Going cold turkey on a substance like methamphetamine can create heightened anxiety, psychosis, paranoia and profound depression.

Miss Wilson struggled through it on her own for four weeks, before meeting her "rehab mother" Ms Worsnop in a support group.

That was what led her to Lifewise and the support she needed to apply for a rehabilitation course next month.

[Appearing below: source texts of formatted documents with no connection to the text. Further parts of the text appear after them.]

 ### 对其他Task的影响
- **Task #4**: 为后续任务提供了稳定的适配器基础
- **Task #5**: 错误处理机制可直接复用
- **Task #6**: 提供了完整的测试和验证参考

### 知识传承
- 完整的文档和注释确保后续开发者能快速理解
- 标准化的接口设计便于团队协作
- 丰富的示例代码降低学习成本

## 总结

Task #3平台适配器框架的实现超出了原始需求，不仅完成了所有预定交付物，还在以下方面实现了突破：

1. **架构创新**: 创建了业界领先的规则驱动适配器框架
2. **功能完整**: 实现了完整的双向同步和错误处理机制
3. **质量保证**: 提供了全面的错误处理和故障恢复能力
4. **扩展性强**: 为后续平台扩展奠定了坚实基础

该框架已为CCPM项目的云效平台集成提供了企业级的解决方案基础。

"As soon as I walked in here [Lifewise], it felt like coming home," she said.

"They show us love and compassion and you are never judged.

"We matter here."

Kim Wilson (left) and Nancy Worsnop have found support in each other as they battle their addiction and mental health issues. Photo/Ben Fraser
Kim Wilson (left) and Nancy Worsnop have found support in each other as they battle their addiction and mental health issues. Photo/Ben Fraser

Like Miss Wilson, it took hitting rock bottom for Ms Worsnop to reach out for help.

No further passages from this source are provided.